Entries taken from a collection
== Segment start ==
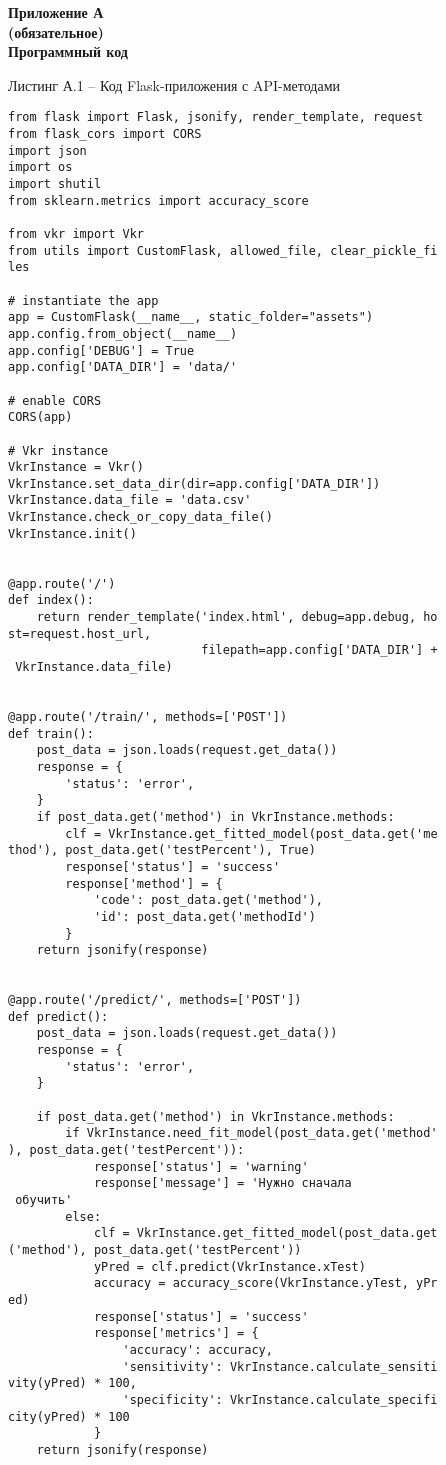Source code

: \newpage
{} 
\begin{center} 
    \textbf{Приложение А}
    \\
    \textbf{(обязательное)}
    \\
    \textbf{Программный код}
\end{center} 
\vspace{8mm}
\par
Листинг А.1 -- Код Flask-приложения с API-методами
\vspace{8mm}
\large
\begin{verbatim}
from flask import Flask, jsonify, render_template, request
from flask_cors import CORS
import json
import os
import shutil
from sklearn.metrics import accuracy_score

from vkr import Vkr
from utils import CustomFlask, allowed_file, clear_pickle_fi
les

# instantiate the app
app = CustomFlask(__name__, static_folder="assets")
app.config.from_object(__name__)
app.config['DEBUG'] = True
app.config['DATA_DIR'] = 'data/'

# enable CORS
CORS(app)

# Vkr instance
VkrInstance = Vkr()
VkrInstance.set_data_dir(dir=app.config['DATA_DIR'])
VkrInstance.data_file = 'data.csv'
VkrInstance.check_or_copy_data_file()
VkrInstance.init()


@app.route('/')
def index():
    return render_template('index.html', debug=app.debug, ho
st=request.host_url,
                           filepath=app.config['DATA_DIR'] +
 VkrInstance.data_file)


@app.route('/train/', methods=['POST'])
def train():
    post_data = json.loads(request.get_data())
    response = {
        'status': 'error',
    }
    if post_data.get('method') in VkrInstance.methods:
        clf = VkrInstance.get_fitted_model(post_data.get('me
thod'), post_data.get('testPercent'), True)
        response['status'] = 'success'
        response['method'] = {
            'code': post_data.get('method'),
            'id': post_data.get('methodId')
        }
    return jsonify(response)


@app.route('/predict/', methods=['POST'])
def predict():
    post_data = json.loads(request.get_data())
    response = {
        'status': 'error',
    }

    if post_data.get('method') in VkrInstance.methods:
        if VkrInstance.need_fit_model(post_data.get('method'
), post_data.get('testPercent')):
            response['status'] = 'warning'
            response['message'] = 'Нужно сначала
 обучить'
        else:
            clf = VkrInstance.get_fitted_model(post_data.get
('method'), post_data.get('testPercent'))
            yPred = clf.predict(VkrInstance.xTest)
            accuracy = accuracy_score(VkrInstance.yTest, yPr
ed)
            response['status'] = 'success'
            response['metrics'] = {
                'accuracy': accuracy,
                'sensitivity': VkrInstance.calculate_sensiti
vity(yPred) * 100,
                'specificity': VkrInstance.calculate_specifi
city(yPred) * 100
            }
    return jsonify(response)



\end{verbatim}
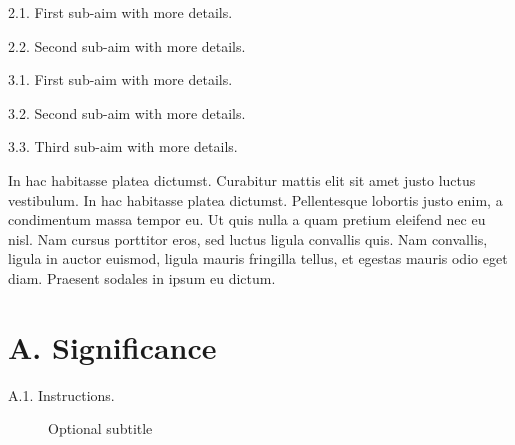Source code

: \documentclass[11pt, notitlepage]{article} %
\begin{document}
\begin{description}
	\item[Aim 2: Really cool stuff.]{}
	\item{2.1. First sub-aim with more details.}
	\item{2.2. Second sub-aim with more details.}
\end{description}

\begin{description}
	\item[Aim 3: Really cool stuff.]{ }
	\item{3.1. First sub-aim with more details.}
	\item {3.2. Second sub-aim with more details.}
	\item{3.3. Third sub-aim with more details.}
\end{description}

In hac habitasse platea dictumst. Curabitur mattis elit sit amet justo luctus vestibulum. In hac habitasse platea dictumst. Pellentesque lobortis justo enim, a condimentum massa tempor eu. Ut quis nulla a quam pretium eleifend nec eu nisl. Nam cursus porttitor eros, sed luctus ligula convallis quis. Nam convallis, ligula in auctor euismod, ligula mauris fringilla tellus, et egestas mauris odio eget diam. Praesent sodales in ipsum eu dictum.


\newpage

\section*{A. Significance}

\begin{description} %
	\item[A.1. Instructions.]{Optional subtitle}
\end{description}
\end{document}
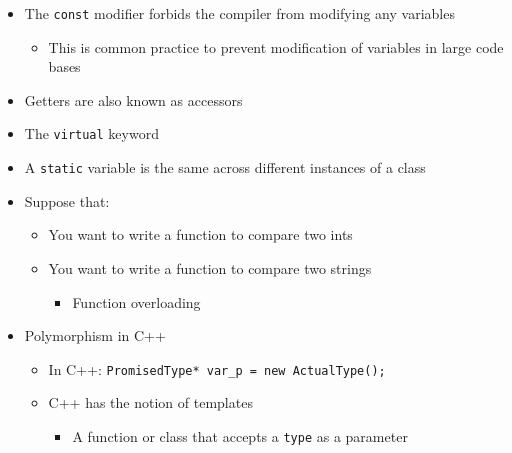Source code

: \begin{itemize}

  \item The \texttt{const} modifier forbids the compiler from modifying any variables

    \begin{itemize}

      \item This is common practice to prevent modification of variables in large code bases

    \end{itemize}

  \item Getters are also known as accessors

  \item The \texttt{virtual} keyword

  \item A \texttt{static} variable is the same across different instances of a class

  \item Suppose that:

    \begin{itemize}

      \item You want to write a function to compare two ints

      \item You want to write a function to compare two strings

        \begin{itemize}

          \item Function overloading

        \end{itemize}

    \end{itemize}

  \item Polymorphism in C++

    \begin{itemize}

      \item In C++: \texttt{PromisedType* var\_p = new ActualType();}

      \item C++ has the notion of templates

        \begin{itemize}

          \item A function or class that accepts a \texttt{type} as a parameter


\end{itemize}
\end{itemize}
\end{itemize}
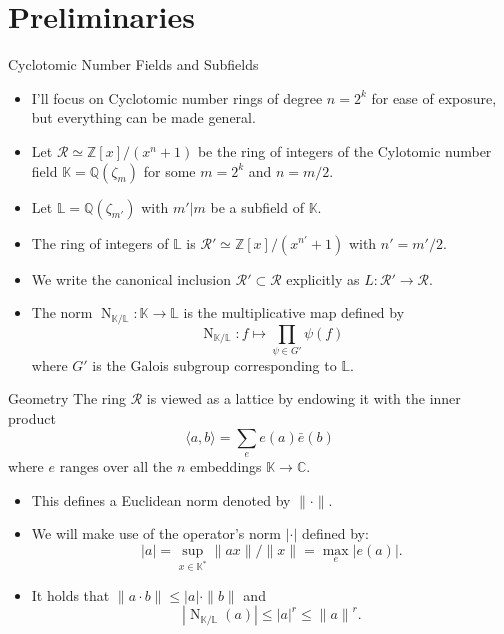\documentclass[presentation,smaller]{beamer}
\newcommand{\cR}{\ensuremath{\mathcal{R}}\xspace}
\newcommand{\Z}{\ensuremath{\mathbb Z}\xspace}
\newcommand{\K}{\ensuremath{\mathbb K}\xspace}
\renewcommand{\L}{\ensuremath{\mathbb L}\xspace}
\newcommand{\Q}{\ensuremath{\mathbb Q}\xspace}
\DeclareMathOperator{\Norm}{N}
\begin{document}
\section{Preliminaries}
\label{sec:org90e24f8}

\begin{frame}[label={sec:org0d52ef9}]{Cyclotomic Number Fields and Subfields}
\begin{itemize}
\item I’ll focus on Cyclotomic number rings of degree \(n = 2^k\) for ease of exposure, but everything can be made general.

\item Let \(\cR ≃ \Z[x]/(x^{n}+1)\) be the ring of integers of the Cylotomic number field \(\K = \Q(ζ_m)\) for some \(m=2^k\) and \(n = m/2\).

\item Let \(\L = \Q(ζ_{m'})\) with \(m' | m\) be a subfield of \(\K\).

\item The ring of integers of \(\L\) is \(\cR' ≃ \Z[x]/(x^{n'} + 1)\) with \(n' = m'/2\).

\item We write the canonical inclusion \(\cR' \subset \cR\) explicitly as \(L : \cR' \rightarrow \cR\).

\item The norm \(\Norm_{\K/\L}: \K \rightarrow \L\) is the multiplicative map defined by \[\Norm_{\K/\L} : f \mapsto  \prod_{\psi \in G'} \psi(f)\] where \(G'\) is the Galois subgroup corresponding to \(\L\).
\end{itemize}
\end{frame}

\begin{frame}[label={sec:org51c4c38}]{Geometry}
The ring \(\cR\) is viewed as a lattice by endowing it with the inner product \[\langle a , b\rangle = \sum_e e(a) \bar e(b)\] where \(e\) ranges over all the \(n\) embeddings \(\mathbb K \rightarrow \mathbb C\). 

\begin{itemize}
\item This defines a Euclidean norm denoted by \(\| \cdot \|\).

\item We will make use of the operator's norm \(|\cdot|\) defined by: \[|a| = \sup_{x \in \K^*} \|ax\|/\|x\| = \max_e |e(a)|.\]

\item It holds that \(\| a⋅b \| ≤ |a| ⋅ \| b \|\) and \[|\Norm_{\K/\L}(a)| ≤ {|a|}^r ≤ {\|a\|}^r.\]
\end{itemize}
\end{frame}
\end{document}
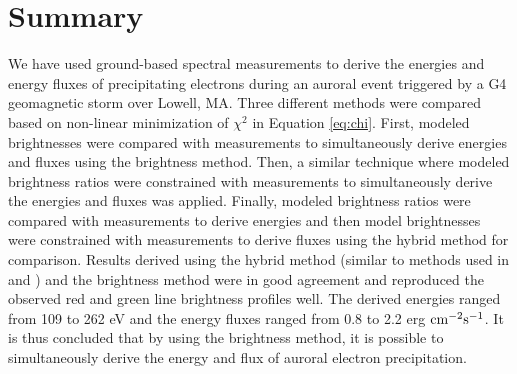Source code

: \documentclass[crop=false,class=mitthesis,oneside,font=12pt]{standalone}
\begin{document}
\section{Summary}
We have used ground-based spectral measurements to derive the energies and energy fluxes of precipitating electrons during an auroral event triggered by a G4 geomagnetic storm over Lowell, MA. Three different methods were compared based on non-linear minimization of $\chi^2$ in Equation \ref{eq:chi}. First, modeled brightnesses were compared with measurements to simultaneously derive energies and fluxes using the brightness method. Then, a similar technique where modeled brightness ratios were constrained with measurements to simultaneously derive the energies and fluxes was applied. Finally, modeled brightness ratios were compared with measurements to derive energies and then model brightnesses were constrained with measurements to derive fluxes using the hybrid method for comparison.  
Results derived using the hybrid method (similar to methods used in \cite{rees_1974} and \cite{pallamraju_2011}) and the brightness method were in good agreement and reproduced the observed red and green line brightness profiles well. The derived energies ranged from 109 to 262 eV and the  energy fluxes ranged from 0.8 to 2.2 erg $\rm cm^{-2} s^{-1}$. It is thus concluded that by using the brightness method, it is possible to simultaneously derive the energy and flux of auroral electron precipitation.
\end{document}
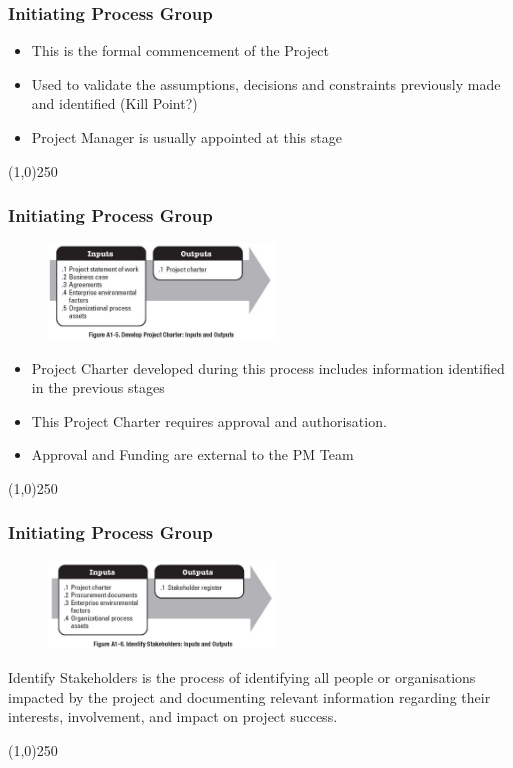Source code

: \begin{frame}
\frametitle{Initiating Process Group}
\begin{itemize}
	\item This is the formal commencement of the Project
	\item Used to validate the assumptions, decisions and constraints previously made and identified (Kill Point?)
	\item Project Manager is usually appointed at this stage
\end{itemize}
\end{frame}
\begin{center}\line(1,0){250}\end{center}



\begin{frame}
\frametitle{Initiating Process Group}
\begin{figure}
	\centering
		\includegraphics[width = 6cm]{images/FigA1-5.jpg}
	\label{fig:A1-5}
\end{figure} 
\begin{itemize}
	\item Project Charter developed during this process includes information identified in the previous stages
	\item This Project Charter requires approval and authorisation.
	\item Approval and Funding are external to the PM Team
\end{itemize}
\end{frame}
\begin{center}\line(1,0){250}\end{center}



\begin{frame}
\frametitle{Initiating Process Group}
\begin{figure}
	\centering
		\includegraphics[width = 6cm]{images/FigA1-6.jpg}
	\label{fig:A1-6}
\end{figure} 
Identify Stakeholders is the process of identifying all people or organisations impacted by the project and documenting relevant information regarding their interests, involvement, and impact on project success.
\end{frame}
\begin{center}\line(1,0){250}\end{center}



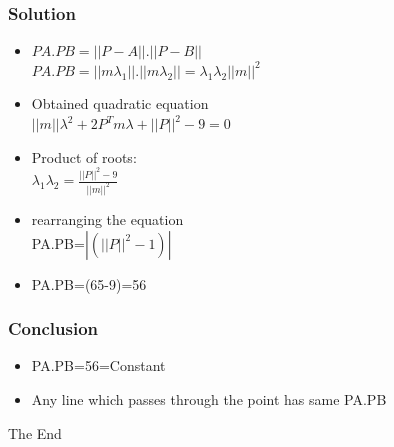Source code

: \documentclass{beamer}
\begin{document}
\begin{frame}
\frametitle{Solution}
\begin{itemize}
\item $PA.PB=||P-A||.||P-B||$\\
$PA.PB=||m\lambda_1||.||m\lambda_2||=\lambda_1\lambda_2||m||^2$
\item Obtained quadratic equation\\
$||m||\lambda^2+2P^Tm\lambda+||P||^2-9=0$
\item Product of roots:\\
$\lambda_1\lambda_2=\frac{||P||^2-9}{||m||^2}$
\item rearranging the equation\\
PA.PB=$|(||P||^2-1)|$
\item PA.PB=(65-9)=56
\end{itemize}
\end{frame}

\begin{frame}
\frametitle{Conclusion}
\begin{itemize}
\item PA.PB=56=Constant
\item Any line which passes through the point has same PA.PB
\end{itemize}
\end{frame}


\begin{frame}
\Huge{\centerline{The End}}
\end{frame}
\end{document}
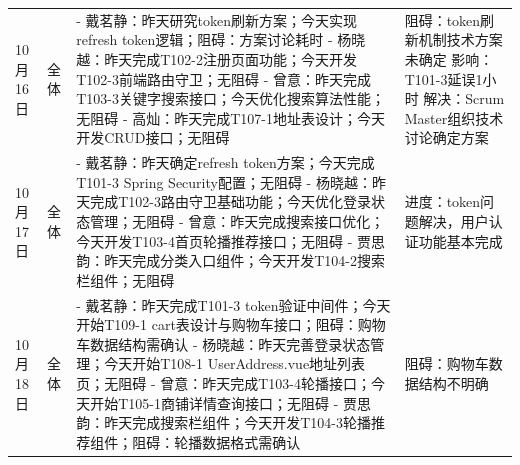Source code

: \begin{levellist}
\begin{longtable}{>{\centering\arraybackslash}m{1cm} >{\centering\arraybackslash}m{1cm} >{\centering\arraybackslash}m{8.5cm} >{\centering\arraybackslash}m{3cm}}
        10月16日                                              & 全体                                                                               & - 戴茗静：昨天研究token刷新方案；今天实现refresh token逻辑；阻碍：方案讨论耗时 \newline
        - 杨晓越：昨天完成T102-2注册页面功能；今天开发T102-3前端路由守卫；无阻碍 \newline
        - 曾意：昨天完成T103-3关键字搜索接口；今天优化搜索算法性能；无阻碍 \newline
        - 高灿：昨天完成T107-1地址表设计；今天开发CRUD接口；无阻碍                 & 阻碍：token刷新机制技术方案未确定 \newline
        影响：T101-3延误1小时 \newline
        解决：Scrum Master组织技术讨论确定方案                                                                                                                                                                                                                        \\
        10月17日                                              & 全体                                                                               & - 戴茗静：昨天确定refresh token方案；今天完成T101-3 Spring Security配置；无阻碍 \newline
        - 杨晓越：昨天完成T102-3路由守卫基础功能；今天优化登录状态管理；无阻碍 \newline
        - 曾意：昨天完成搜索接口优化；今天开发T103-4首页轮播推荐接口；无阻碍 \newline
        - 贾思韵：昨天完成分类入口组件；今天开发T104-2搜索栏组件；无阻碍                & 进度：token问题解决，用户认证功能基本完成                                                                                                                                                                    \\
        10月18日                                              & 全体                                                                               & - 戴茗静：昨天完成T101-3 token验证中间件；今天开始T109-1 cart表设计与购物车接口；阻碍：购物车数据结构需确认 \newline
        - 杨晓越：昨天完善登录状态管理；今天开始T108-1 UserAddress.vue地址列表页；无阻碍 \newline
        - 曾意：昨天完成T103-4轮播接口；今天开始T105-1商铺详情查询接口；无阻碍 \newline
        - 贾思韵：昨天完成搜索栏组件；今天开发T104-3轮播推荐组件；阻碍：轮播数据格式需确认       & 阻碍：购物车数据结构不明确 \newline

\end{longtable}
\end{levellist}
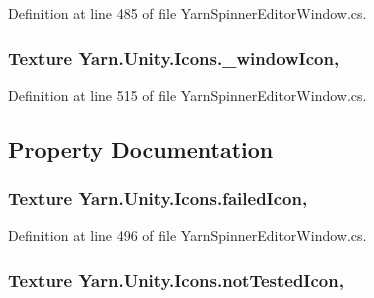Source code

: Definition at line 485 of file Yarn\-Spinner\-Editor\-Window.\-cs.

\hypertarget{a00106_abba8fef6cc12836ea431a8a7c9e2f3db}{
\subsubsection[{\-\_\-window\-Icon}]{\setlength{\rightskip}{0pt plus 5cm}Texture Yarn.\-Unity.\-Icons.\-\_\-window\-Icon\hspace{0.3cm}{\ttfamily [static]}, {\ttfamily [private]}}}\label{a00106_abba8fef6cc12836ea431a8a7c9e2f3db}


Definition at line 515 of file Yarn\-Spinner\-Editor\-Window.\-cs.



\subsection{Property Documentation}
\hypertarget{a00106_aae7cc0e5016db04a90b2aa0e80957626}{
\subsubsection[{failed\-Icon}]{\setlength{\rightskip}{0pt plus 5cm}Texture Yarn.\-Unity.\-Icons.\-failed\-Icon\hspace{0.3cm}{\ttfamily [static]}, {\ttfamily [get]}}}\label{a00106_aae7cc0e5016db04a90b2aa0e80957626}


Definition at line 496 of file Yarn\-Spinner\-Editor\-Window.\-cs.

\hypertarget{a00106_ab8afce565cd2ad1543d1e32e7e589e77}{
\subsubsection[{not\-Tested\-Icon}]{\setlength{\rightskip}{0pt plus 5cm}Texture Yarn.\-Unity.\-Icons.\-not\-Tested\-Icon\hspace{0.3cm}{\ttfamily [static]}, {\ttfamily [get]}}}\label{a00106_ab8afce565cd2ad1543d1e32e7e589e77}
== Segment end ==
• **Work task**: In the records above, each line with the string "Icons" should be copied.

• **Output of the exercise**:
\subsubsection[{\-\_\-window\-Icon}]{\setlength{\rightskip}{0pt plus 5cm}Texture Yarn.\-Unity.\-Icons.\-\_\-window\-Icon\hspace{0.3cm}{\ttfamily [static]}, {\ttfamily [private]}}}\label{a00106_abba8fef6cc12836ea431a8a7c9e2f3db}
\subsubsection[{failed\-Icon}]{\setlength{\rightskip}{0pt plus 5cm}Texture Yarn.\-Unity.\-Icons.\-failed\-Icon\hspace{0.3cm}{\ttfamily [static]}, {\ttfamily [get]}}}\label{a00106_aae7cc0e5016db04a90b2aa0e80957626}
\subsubsection[{not\-Tested\-Icon}]{\setlength{\rightskip}{0pt plus 5cm}Texture Yarn.\-Unity.\-Icons.\-not\-Tested\-Icon\hspace{0.3cm}{\ttfamily [static]}, {\ttfamily [get]}}}\label{a00106_ab8afce565cd2ad1543d1e32e7e589e77}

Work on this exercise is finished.